PROBLEM STATEMENT
Return all lines in the data where the string "Azure" can be found.

STUDY MATERIAL
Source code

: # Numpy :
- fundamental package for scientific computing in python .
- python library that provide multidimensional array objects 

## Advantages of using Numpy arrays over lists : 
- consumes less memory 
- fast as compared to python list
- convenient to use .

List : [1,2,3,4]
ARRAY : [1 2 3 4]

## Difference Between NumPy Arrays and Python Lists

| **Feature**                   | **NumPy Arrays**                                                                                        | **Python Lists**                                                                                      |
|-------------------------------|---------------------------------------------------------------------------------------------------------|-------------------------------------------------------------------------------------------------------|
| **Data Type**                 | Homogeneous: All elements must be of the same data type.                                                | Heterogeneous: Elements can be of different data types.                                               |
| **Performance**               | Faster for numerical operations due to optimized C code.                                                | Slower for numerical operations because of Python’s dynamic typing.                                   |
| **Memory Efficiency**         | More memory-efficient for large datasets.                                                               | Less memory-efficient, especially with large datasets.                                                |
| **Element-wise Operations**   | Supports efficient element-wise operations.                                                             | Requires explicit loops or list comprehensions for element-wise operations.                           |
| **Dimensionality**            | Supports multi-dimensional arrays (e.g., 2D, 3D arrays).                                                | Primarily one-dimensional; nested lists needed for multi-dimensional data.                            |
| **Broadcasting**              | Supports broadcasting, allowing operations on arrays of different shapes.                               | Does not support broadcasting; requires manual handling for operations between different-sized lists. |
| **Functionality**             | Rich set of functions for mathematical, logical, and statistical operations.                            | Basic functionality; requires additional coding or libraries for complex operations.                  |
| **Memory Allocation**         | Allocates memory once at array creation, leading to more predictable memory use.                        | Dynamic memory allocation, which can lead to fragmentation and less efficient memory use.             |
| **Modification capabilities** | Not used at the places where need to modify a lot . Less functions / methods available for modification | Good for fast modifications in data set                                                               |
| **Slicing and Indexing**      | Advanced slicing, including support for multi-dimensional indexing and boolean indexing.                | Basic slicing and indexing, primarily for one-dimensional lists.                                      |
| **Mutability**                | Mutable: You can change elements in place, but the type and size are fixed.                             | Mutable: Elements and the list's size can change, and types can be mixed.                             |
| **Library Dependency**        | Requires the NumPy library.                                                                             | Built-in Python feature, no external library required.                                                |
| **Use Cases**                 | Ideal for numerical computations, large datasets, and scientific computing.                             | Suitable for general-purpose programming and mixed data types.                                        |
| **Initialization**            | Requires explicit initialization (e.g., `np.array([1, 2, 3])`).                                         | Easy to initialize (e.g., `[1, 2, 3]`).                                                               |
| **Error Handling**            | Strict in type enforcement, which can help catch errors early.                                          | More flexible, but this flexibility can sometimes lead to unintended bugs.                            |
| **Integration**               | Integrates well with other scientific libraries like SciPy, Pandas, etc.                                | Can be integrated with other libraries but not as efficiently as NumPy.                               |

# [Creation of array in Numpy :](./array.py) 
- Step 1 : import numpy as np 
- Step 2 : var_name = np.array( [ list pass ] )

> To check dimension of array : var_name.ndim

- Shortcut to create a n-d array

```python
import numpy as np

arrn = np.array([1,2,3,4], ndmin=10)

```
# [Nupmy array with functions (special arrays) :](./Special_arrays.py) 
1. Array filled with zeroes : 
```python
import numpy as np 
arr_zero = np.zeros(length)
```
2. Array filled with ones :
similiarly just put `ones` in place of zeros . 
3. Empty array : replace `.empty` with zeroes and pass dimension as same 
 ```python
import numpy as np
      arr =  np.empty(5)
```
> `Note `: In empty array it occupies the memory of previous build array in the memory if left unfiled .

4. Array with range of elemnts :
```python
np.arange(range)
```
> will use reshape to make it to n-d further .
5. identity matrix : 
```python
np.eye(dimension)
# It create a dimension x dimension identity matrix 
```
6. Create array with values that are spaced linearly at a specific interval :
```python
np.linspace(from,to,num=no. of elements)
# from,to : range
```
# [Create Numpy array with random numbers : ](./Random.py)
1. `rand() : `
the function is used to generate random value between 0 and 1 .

==

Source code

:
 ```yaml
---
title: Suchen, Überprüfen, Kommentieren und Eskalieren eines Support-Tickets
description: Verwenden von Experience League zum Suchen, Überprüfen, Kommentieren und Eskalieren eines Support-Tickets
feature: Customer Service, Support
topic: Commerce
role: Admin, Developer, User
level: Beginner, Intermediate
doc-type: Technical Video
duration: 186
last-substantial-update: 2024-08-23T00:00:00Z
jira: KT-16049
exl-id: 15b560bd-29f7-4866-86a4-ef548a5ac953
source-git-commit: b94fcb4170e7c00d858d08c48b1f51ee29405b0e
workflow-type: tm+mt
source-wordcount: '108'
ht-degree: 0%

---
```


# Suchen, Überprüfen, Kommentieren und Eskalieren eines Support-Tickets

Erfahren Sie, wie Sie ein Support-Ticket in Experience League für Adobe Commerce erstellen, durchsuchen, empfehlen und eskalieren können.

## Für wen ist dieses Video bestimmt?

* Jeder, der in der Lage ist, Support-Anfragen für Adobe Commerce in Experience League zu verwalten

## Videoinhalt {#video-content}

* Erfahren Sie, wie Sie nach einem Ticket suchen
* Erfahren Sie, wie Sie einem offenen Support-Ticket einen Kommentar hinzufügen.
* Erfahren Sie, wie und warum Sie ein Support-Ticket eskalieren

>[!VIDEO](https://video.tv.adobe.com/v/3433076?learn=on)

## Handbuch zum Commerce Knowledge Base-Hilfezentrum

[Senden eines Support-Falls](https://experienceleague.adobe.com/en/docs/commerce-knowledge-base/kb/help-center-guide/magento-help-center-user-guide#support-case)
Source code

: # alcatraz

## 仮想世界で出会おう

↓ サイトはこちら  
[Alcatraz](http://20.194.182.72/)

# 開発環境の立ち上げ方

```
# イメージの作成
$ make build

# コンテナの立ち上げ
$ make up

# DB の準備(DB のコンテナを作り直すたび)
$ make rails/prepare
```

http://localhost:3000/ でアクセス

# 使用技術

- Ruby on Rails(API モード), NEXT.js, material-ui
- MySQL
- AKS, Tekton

* * *

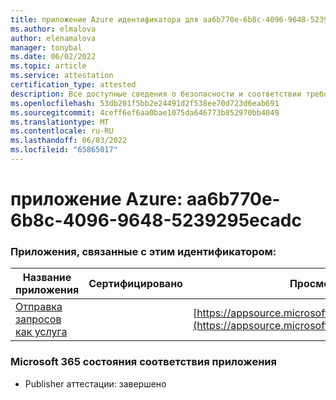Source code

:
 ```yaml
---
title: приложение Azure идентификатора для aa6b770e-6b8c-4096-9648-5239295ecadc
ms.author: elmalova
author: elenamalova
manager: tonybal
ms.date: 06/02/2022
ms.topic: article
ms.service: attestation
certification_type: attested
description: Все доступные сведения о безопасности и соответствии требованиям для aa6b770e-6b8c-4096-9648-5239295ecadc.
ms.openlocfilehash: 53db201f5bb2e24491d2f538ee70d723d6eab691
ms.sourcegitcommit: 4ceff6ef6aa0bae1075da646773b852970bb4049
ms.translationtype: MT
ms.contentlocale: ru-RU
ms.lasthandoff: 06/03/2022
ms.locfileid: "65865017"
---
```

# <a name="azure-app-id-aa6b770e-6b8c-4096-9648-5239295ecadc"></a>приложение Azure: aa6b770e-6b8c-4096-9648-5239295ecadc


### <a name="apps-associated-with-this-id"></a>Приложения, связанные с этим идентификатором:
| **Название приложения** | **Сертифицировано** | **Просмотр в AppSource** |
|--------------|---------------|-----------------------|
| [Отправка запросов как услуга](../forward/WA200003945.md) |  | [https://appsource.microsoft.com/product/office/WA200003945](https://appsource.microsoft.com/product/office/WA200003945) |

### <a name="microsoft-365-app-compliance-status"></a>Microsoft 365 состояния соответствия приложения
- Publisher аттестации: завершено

SOLUTION TO THIS TASK
title: приложение Azure идентификатора для aa6b770e-6b8c-4096-9648-5239295ecadc
# <a name="azure-app-id-aa6b770e-6b8c-4096-9648-5239295ecadc"></a>приложение Azure: aa6b770e-6b8c-4096-9648-5239295ecadc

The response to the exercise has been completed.